A cryptocurrency analyst has recently issued a stark warning for XRP investors, predicting a potential price crash over the next few months to a potential low of $0.07, down from its current $0.4 level.

According to cryptocurrency analyst Ripple Effect, the price of XRP is seeing a breakdown from a multi-year triangle pattern that suggests it’s set for a decisive downward move in the near future.

The analyst uses Elliot Wave Theory a common tool for predicting future market fluctuations.

Ralph Nelson Elliott developed the Elliott Wave theory in the 1920s after he observed and identified “recurring, fractal wave patterns.” These fractal wave patterns are based on the psychology of the masses, with the Elliott Wave theory usually being interpreted based on five waves moving in the direction of a main market trend, which can be bullish or bearish, and by three corrective waves. 

Elliott Wave Theory posits that markets move in five-wave cycles, with three corrective waves following the initial five impulsive waves.

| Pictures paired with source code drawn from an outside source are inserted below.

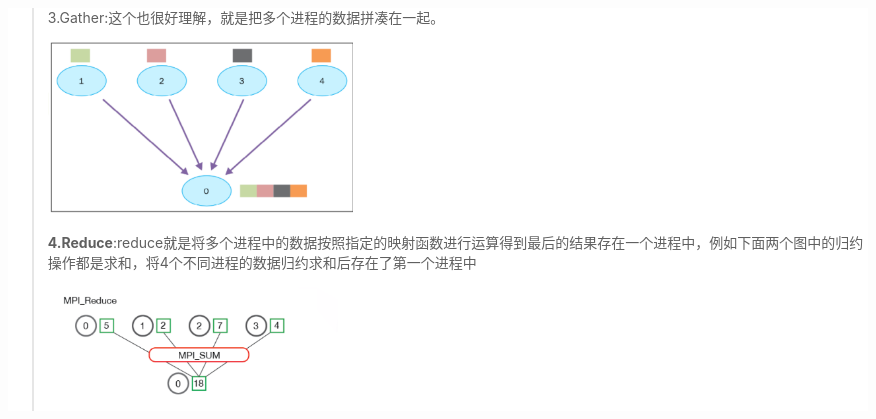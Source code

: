 > 3.Gather:这个也很好理解，就是把多个进程的数据拼凑在一起。
>
> <img src="Readme.assets/image-20210415161129846.png" alt="image-20210415161129846" style="zoom:33%;" />
>
> **4.Reduce**:reduce就是将多个进程中的数据按照指定的映射函数进行运算得到最后的结果存在一个进程中，例如下面两个图中的归约操作都是求和，将4个不同进程的数据归约求和后存在了第一个进程中
>
> <img src="Readme.assets/image-20210415161303407.png" alt="image-20210415161303407" style="zoom:33%;" />
>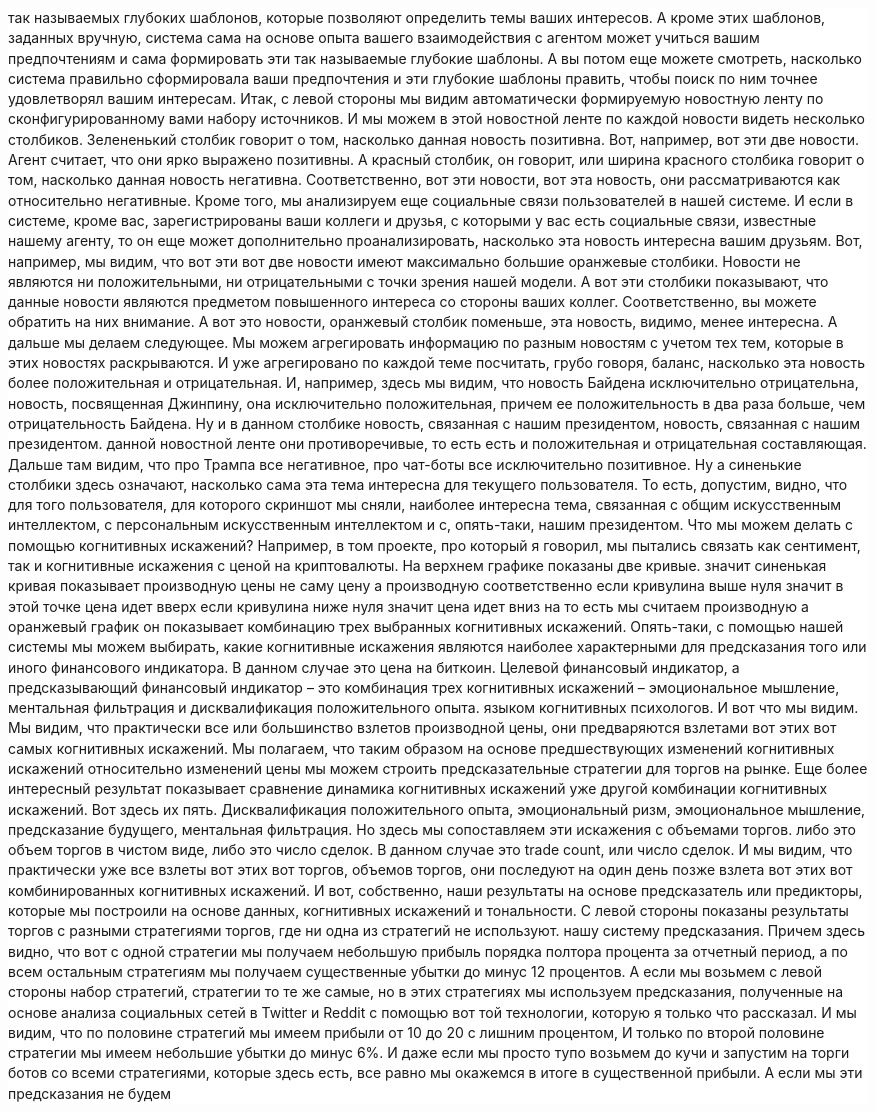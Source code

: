 так называемых глубоких шаблонов, которые позволяют определить темы ваших интересов. А кроме этих шаблонов, заданных вручную, система сама на основе опыта вашего взаимодействия с агентом может учиться вашим предпочтениям и сама формировать эти так называемые глубокие шаблоны. А вы потом еще можете смотреть, насколько система правильно сформировала ваши предпочтения и эти глубокие шаблоны править, чтобы поиск по ним точнее удовлетворял вашим интересам. Итак, с левой стороны мы видим автоматически формируемую новостную ленту по сконфигурированному вами набору источников. И мы можем в этой новостной ленте по каждой новости видеть несколько столбиков. Зелененький столбик говорит о том, насколько данная новость позитивна. Вот, например, вот эти две новости. Агент считает, что они ярко выражено позитивны. А красный столбик, он говорит, или ширина красного столбика говорит о том, насколько данная новость негативна. Соответственно, вот эти новости, вот эта новость, они рассматриваются как относительно негативные. Кроме того, мы анализируем еще социальные связи пользователей в нашей системе. И если в системе, кроме вас, зарегистрированы ваши коллеги и друзья, с которыми у вас есть социальные связи, известные нашему агенту, то он еще может дополнительно проанализировать, насколько эта новость интересна вашим друзьям. Вот, например, мы видим, что вот эти вот две новости имеют максимально большие оранжевые столбики. Новости не являются ни положительными, ни отрицательными с точки зрения нашей модели. А вот эти столбики показывают, что данные новости являются предметом повышенного интереса со стороны ваших коллег. Соответственно, вы можете обратить на них внимание. А вот это новости, оранжевый столбик поменьше, эта новость, видимо, менее интересна. А дальше мы делаем следующее. Мы можем агрегировать информацию по разным новостям с учетом тех тем, которые в этих новостях раскрываются. И уже агрегировано по каждой теме посчитать, грубо говоря, баланс, насколько эта новость более положительная и отрицательная. И, например, здесь мы видим, что новость Байдена исключительно отрицательна, новость, посвященная Джинпину, она исключительно положительная, причем ее положительность в два раза больше, чем отрицательность Байдена. Ну и в данном столбике новость, связанная с нашим президентом, новость, связанная с нашим президентом. данной новостной ленте они противоречивые, то есть есть и положительная и отрицательная составляющая. Дальше там видим, что про Трампа все негативное, про чат-боты все исключительно позитивное. Ну а синенькие столбики здесь означают, насколько сама эта тема интересна для текущего пользователя. То есть, допустим, видно, что для того пользователя, для которого скриншот мы сняли, наиболее интересна тема, связанная с общим искусственным интеллектом, с персональным искусственным интеллектом и с, опять-таки, нашим президентом. Что мы можем делать с помощью когнитивных искажений? Например, в том проекте, про который я говорил, мы пытались связать как сентимент, так и когнитивные искажения с ценой на криптовалюты. На верхнем графике показаны две кривые. значит синенькая кривая показывает производную цены не саму цену а производную соответственно если кривулина выше нуля значит в этой точке цена идет вверх если кривулина ниже нуля значит цена идет вниз на то есть мы считаем производную а оранжевый график он показывает комбинацию трех выбранных когнитивных искажений. Опять-таки, с помощью нашей системы мы можем выбирать, какие когнитивные искажения являются наиболее характерными для предсказания того или иного финансового индикатора. В данном случае это цена на биткоин. Целевой финансовый индикатор, а предсказывающий финансовый индикатор – это комбинация трех когнитивных искажений – эмоциональное мышление, ментальная фильтрация и дисквалификация положительного опыта. языком когнитивных психологов. И вот что мы видим. Мы видим, что практически все или большинство взлетов производной цены, они предваряются взлетами вот этих вот самых когнитивных искажений. Мы полагаем, что таким образом на основе предшествующих изменений когнитивных искажений относительно изменений цены мы можем строить предсказательные стратегии для торгов на рынке. Еще более интересный результат показывает сравнение динамика когнитивных искажений уже другой комбинации когнитивных искажений. Вот здесь их пять. Дисквалификация положительного опыта, эмоциональный ризм, эмоциональное мышление, предсказание будущего, ментальная фильтрация. Но здесь мы сопоставляем эти искажения с объемами торгов. либо это объем торгов в чистом виде, либо это число сделок. В данном случае это trade count, или число сделок. И мы видим, что практически уже все взлеты вот этих вот торгов, объемов торгов, они последуют на один день позже взлета вот этих вот комбинированных когнитивных искажений. И вот, собственно, наши результаты на основе предсказатель или предикторы, которые мы построили на основе данных, когнитивных искажений и тональности. С левой стороны показаны результаты торгов с разными стратегиями торгов, где ни одна из стратегий не используют. нашу систему предсказания. Причем здесь видно, что вот с одной стратегии мы получаем небольшую прибыль порядка полтора процента за отчетный период, а по всем остальным стратегиям мы получаем существенные убытки до минус 12 процентов. А если мы возьмем с левой стороны набор стратегий, стратегии то те же самые, но в этих стратегиях мы используем предсказания, полученные на основе анализа социальных сетей в Twitter и Reddit с помощью вот той технологии, которую я только что рассказал. И мы видим, что по половине стратегий мы имеем прибыли от 10 до 20 с лишним процентом, И только по второй половине стратегии мы имеем небольшие убытки до минус 6%. И даже если мы просто тупо возьмем до кучи и запустим на торги ботов со всеми стратегиями, которые здесь есть, все равно мы окажемся в итоге в существенной прибыли. А если мы эти предсказания не будем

XRP, the analyst argues, is currently in the final corrective wave (Wave C) after its peak in early 2018.

Within Wave C, XRP is traversing sub-waves, with the current wave (wave 3) typically associated with significant price movements.

The analyst outlined several potential price targets, with the most concerning being a drop to $0.07-$0.08. This translates to a staggering decline of over 80% from XRP’s current price level.

The prediction comes shortly after another cryptocurrency analyst suggested  the cryptocurrency could soon see an explosive upward move after identifying similar price patterns throughout XRP’s history, pointing to symmetrical triangle breakouts.

In a post shared on the microblogging platform X (formerly known as Twitter) with his over 40,000 followers, analyst Javon Marks suggested that “something massive can be truly nearing” after pointing to the “way prices are coiling/shaping up combined with where they’ve come from (historical data) and high volume plus an already confirmed Hidden Bullish Divergence.”